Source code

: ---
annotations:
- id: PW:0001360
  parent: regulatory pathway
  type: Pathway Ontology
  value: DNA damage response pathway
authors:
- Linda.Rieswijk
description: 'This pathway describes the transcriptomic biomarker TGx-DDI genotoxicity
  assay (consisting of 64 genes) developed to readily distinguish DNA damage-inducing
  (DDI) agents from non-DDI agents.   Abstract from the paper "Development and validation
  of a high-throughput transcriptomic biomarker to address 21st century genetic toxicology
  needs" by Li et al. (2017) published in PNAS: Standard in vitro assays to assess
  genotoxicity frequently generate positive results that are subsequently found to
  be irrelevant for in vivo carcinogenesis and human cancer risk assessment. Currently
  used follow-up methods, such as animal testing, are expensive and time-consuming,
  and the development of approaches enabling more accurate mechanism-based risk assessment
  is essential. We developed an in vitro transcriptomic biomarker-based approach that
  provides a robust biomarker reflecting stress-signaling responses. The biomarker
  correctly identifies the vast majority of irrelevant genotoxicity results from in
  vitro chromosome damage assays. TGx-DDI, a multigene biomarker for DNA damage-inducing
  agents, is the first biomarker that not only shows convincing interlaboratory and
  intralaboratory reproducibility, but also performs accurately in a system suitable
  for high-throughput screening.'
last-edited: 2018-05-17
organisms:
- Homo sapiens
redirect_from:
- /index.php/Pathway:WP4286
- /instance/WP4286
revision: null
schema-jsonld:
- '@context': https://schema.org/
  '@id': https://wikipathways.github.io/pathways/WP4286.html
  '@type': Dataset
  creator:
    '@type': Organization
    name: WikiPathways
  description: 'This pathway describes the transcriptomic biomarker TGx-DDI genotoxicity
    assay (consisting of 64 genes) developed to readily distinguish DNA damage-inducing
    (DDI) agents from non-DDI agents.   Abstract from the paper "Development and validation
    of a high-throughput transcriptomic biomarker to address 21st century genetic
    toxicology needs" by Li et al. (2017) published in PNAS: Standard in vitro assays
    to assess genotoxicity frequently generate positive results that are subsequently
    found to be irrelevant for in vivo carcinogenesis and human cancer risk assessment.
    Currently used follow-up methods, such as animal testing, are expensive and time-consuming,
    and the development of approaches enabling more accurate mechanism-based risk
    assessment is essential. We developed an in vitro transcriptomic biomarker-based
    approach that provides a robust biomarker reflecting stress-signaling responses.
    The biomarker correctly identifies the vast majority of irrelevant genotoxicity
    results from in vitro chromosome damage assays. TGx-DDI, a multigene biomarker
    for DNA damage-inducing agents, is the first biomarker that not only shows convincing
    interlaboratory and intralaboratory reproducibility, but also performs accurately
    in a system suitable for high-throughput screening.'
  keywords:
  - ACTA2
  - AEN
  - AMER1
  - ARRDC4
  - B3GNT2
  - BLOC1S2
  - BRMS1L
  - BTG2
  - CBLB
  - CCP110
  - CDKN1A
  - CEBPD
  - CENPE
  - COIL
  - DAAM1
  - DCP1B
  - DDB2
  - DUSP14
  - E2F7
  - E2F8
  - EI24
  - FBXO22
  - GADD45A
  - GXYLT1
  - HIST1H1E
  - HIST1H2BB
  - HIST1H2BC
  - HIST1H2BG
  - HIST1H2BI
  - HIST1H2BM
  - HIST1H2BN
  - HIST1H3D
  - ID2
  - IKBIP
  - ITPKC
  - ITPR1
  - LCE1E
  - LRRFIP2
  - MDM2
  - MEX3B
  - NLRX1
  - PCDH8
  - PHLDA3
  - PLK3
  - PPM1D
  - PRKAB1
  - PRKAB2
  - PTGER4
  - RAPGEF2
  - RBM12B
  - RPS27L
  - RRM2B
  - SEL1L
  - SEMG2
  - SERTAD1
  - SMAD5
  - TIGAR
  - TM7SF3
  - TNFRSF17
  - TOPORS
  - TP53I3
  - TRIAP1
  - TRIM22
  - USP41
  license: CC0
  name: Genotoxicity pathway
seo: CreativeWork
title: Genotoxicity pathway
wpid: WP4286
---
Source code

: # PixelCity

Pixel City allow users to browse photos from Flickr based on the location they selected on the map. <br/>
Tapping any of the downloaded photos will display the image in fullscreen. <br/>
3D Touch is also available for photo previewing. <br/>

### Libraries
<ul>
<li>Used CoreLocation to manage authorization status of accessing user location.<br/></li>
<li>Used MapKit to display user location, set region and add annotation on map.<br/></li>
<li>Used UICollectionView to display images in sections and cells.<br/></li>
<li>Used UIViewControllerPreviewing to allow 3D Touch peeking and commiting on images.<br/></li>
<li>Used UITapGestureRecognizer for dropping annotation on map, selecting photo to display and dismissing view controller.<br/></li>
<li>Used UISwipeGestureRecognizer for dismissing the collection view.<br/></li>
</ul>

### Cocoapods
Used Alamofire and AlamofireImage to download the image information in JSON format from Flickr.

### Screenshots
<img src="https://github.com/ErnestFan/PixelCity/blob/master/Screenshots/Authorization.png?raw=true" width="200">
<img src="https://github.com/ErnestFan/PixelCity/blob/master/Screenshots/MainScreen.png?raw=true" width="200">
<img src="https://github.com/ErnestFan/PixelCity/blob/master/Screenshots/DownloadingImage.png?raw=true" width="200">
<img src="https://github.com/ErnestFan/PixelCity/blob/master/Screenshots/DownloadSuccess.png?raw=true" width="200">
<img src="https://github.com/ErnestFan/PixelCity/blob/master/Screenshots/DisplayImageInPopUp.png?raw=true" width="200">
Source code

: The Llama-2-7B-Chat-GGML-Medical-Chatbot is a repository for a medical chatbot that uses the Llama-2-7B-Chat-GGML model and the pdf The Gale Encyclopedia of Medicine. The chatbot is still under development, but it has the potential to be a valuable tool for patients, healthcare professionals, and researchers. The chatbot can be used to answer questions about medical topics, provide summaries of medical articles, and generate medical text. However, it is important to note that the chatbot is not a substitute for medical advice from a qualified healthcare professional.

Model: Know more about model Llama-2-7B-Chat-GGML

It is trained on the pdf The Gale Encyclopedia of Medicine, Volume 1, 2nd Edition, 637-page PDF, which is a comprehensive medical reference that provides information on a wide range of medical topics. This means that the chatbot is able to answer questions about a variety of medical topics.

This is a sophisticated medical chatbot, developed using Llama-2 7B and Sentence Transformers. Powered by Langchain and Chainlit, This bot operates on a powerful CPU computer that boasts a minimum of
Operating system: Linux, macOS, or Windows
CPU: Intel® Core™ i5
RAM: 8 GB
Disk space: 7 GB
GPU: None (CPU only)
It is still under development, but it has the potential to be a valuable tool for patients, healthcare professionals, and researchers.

- WORK TO BE COMPLETED: Copy out the full set of entries without altering anything.

- PROBLEM SOLUTION:
Source code

: ---
annotations:
- id: PW:0001360
  parent: regulatory pathway
  type: Pathway Ontology
  value: DNA damage response pathway
authors:
- Linda.Rieswijk
description: 'This pathway describes the transcriptomic biomarker TGx-DDI genotoxicity
  assay (consisting of 64 genes) developed to readily distinguish DNA damage-inducing
  (DDI) agents from non-DDI agents.   Abstract from the paper "Development and validation
  of a high-throughput transcriptomic biomarker to address 21st century genetic toxicology
  needs" by Li et al. (2017) published in PNAS: Standard in vitro assays to assess
  genotoxicity frequently generate positive results that are subsequently found to
  be irrelevant for in vivo carcinogenesis and human cancer risk assessment. Currently
  used follow-up methods, such as animal testing, are expensive and time-consuming,
  and the development of approaches enabling more accurate mechanism-based risk assessment
  is essential. We developed an in vitro transcriptomic biomarker-based approach that
  provides a robust biomarker reflecting stress-signaling responses. The biomarker
  correctly identifies the vast majority of irrelevant genotoxicity results from in
  vitro chromosome damage assays. TGx-DDI, a multigene biomarker for DNA damage-inducing
  agents, is the first biomarker that not only shows convincing interlaboratory and
  intralaboratory reproducibility, but also performs accurately in a system suitable
  for high-throughput screening.'
last-edited: 2018-05-17
organisms:
- Homo sapiens
redirect_from:
- /index.php/Pathway:WP4286
- /instance/WP4286
revision: null
schema-jsonld:
- '@context': https://schema.org/
  '@id': https://wikipathways.github.io/pathways/WP4286.html
  '@type': Dataset
  creator:
    '@type': Organization
    name: WikiPathways
  description: 'This pathway describes the transcriptomic biomarker TGx-DDI genotoxicity
    assay (consisting of 64 genes) developed to readily distinguish DNA damage-inducing
    (DDI) agents from non-DDI agents.   Abstract from the paper "Development and validation
    of a high-throughput transcriptomic biomarker to address 21st century genetic
    toxicology needs" by Li et al. (2017) published in PNAS: Standard in vitro assays
    to assess genotoxicity frequently generate positive results that are subsequently
    found to be irrelevant for in vivo carcinogenesis and human cancer risk assessment.
    Currently used follow-up methods, such as animal testing, are expensive and time-consuming,
    and the development of approaches enabling more accurate mechanism-based risk
    assessment is essential. We developed an in vitro transcriptomic biomarker-based
    approach that provides a robust biomarker reflecting stress-signaling responses.
    The biomarker correctly identifies the vast majority of irrelevant genotoxicity
    results from in vitro chromosome damage assays. TGx-DDI, a multigene biomarker
    for DNA damage-inducing agents, is the first biomarker that not only shows convincing
    interlaboratory and intralaboratory reproducibility, but also performs accurately
    in a system suitable for high-throughput screening.'
  keywords:
  - ACTA2
  - AEN
  - AMER1
  - ARRDC4
  - B3GNT2
  - BLOC1S2
  - BRMS1L
  - BTG2
  - CBLB
  - CCP110
  - CDKN1A
  - CEBPD
  - CENPE
  - COIL
  - DAAM1
  - DCP1B
  - DDB2
  - DUSP14
  - E2F7
  - E2F8
  - EI24
  - FBXO22
  - GADD45A
  - GXYLT1
  - HIST1H1E
  - HIST1H2BB
  - HIST1H2BC
  - HIST1H2BG
  - HIST1H2BI
  - HIST1H2BM
  - HIST1H2BN
  - HIST1H3D
  - ID2
  - IKBIP
  - ITPKC
  - ITPR1
  - LCE1E
  - LRRFIP2
  - MDM2
  - MEX3B
  - NLRX1
  - PCDH8
  - PHLDA3
  - PLK3
  - PPM1D
  - PRKAB1
  - PRKAB2
  - PTGER4
  - RAPGEF2
  - RBM12B
  - RPS27L
  - RRM2B
  - SEL1L
  - SEMG2
  - SERTAD1
  - SMAD5
  - TIGAR
  - TM7SF3
  - TNFRSF17
  - TOPORS
  - TP53I3
  - TRIAP1
  - TRIM22
  - USP41
  license: CC0
  name: Genotoxicity pathway
seo: CreativeWork
title: Genotoxicity pathway
wpid: WP4286
---
Source code

: # PixelCity

Pixel City allow users to browse photos from Flickr based on the location they selected on the map. <br/>
Tapping any of the downloaded photos will display the image in fullscreen. <br/>
3D Touch is also available for photo previewing. <br/>

### Libraries
<ul>
<li>Used CoreLocation to manage authorization status of accessing user location.<br/></li>
<li>Used MapKit to display user location, set region and add annotation on map.<br/></li>
<li>Used UICollectionView to display images in sections and cells.<br/></li>
<li>Used UIViewControllerPreviewing to allow 3D Touch peeking and commiting on images.<br/></li>
<li>Used UITapGestureRecognizer for dropping annotation on map, selecting photo to display and dismissing view controller.<br/></li>
<li>Used UISwipeGestureRecognizer for dismissing the collection view.<br/></li>
</ul>

### Cocoapods
Used Alamofire and AlamofireImage to download the image information in JSON format from Flickr.

### Screenshots
<img src="https://github.com/ErnestFan/PixelCity/blob/master/Screenshots/Authorization.png?raw=true" width="200">
<img src="https://github.com/ErnestFan/PixelCity/blob/master/Screenshots/MainScreen.png?raw=true" width="200">
<img src="https://github.com/ErnestFan/PixelCity/blob/master/Screenshots/DownloadingImage.png?raw=true" width="200">
<img src="https://github.com/ErnestFan/PixelCity/blob/master/Screenshots/DownloadSuccess.png?raw=true" width="200">
<img src="https://github.com/ErnestFan/PixelCity/blob/master/Screenshots/DisplayImageInPopUp.png?raw=true" width="200">
Source code

: The Llama-2-7B-Chat-GGML-Medical-Chatbot is a repository for a medical chatbot that uses the Llama-2-7B-Chat-GGML model and the pdf The Gale Encyclopedia of Medicine. The chatbot is still under development, but it has the potential to be a valuable tool for patients, healthcare professionals, and researchers. The chatbot can be used to answer questions about medical topics, provide summaries of medical articles, and generate medical text. However, it is important to note that the chatbot is not a substitute for medical advice from a qualified healthcare professional.

Model: Know more about model Llama-2-7B-Chat-GGML

It is trained on the pdf The Gale Encyclopedia of Medicine, Volume 1, 2nd Edition, 637-page PDF, which is a comprehensive medical reference that provides information on a wide range of medical topics. This means that the chatbot is able to answer questions about a variety of medical topics.

This is a sophisticated medical chatbot, developed using Llama-2 7B and Sentence Transformers. Powered by Langchain and Chainlit, This bot operates on a powerful CPU computer that boasts a minimum of
Operating system: Linux, macOS, or Windows
CPU: Intel® Core™ i5
RAM: 8 GB
Disk space: 7 GB
GPU: None (CPU only)
It is still under development, but it has the potential to be a valuable tool for patients, healthcare professionals, and researchers.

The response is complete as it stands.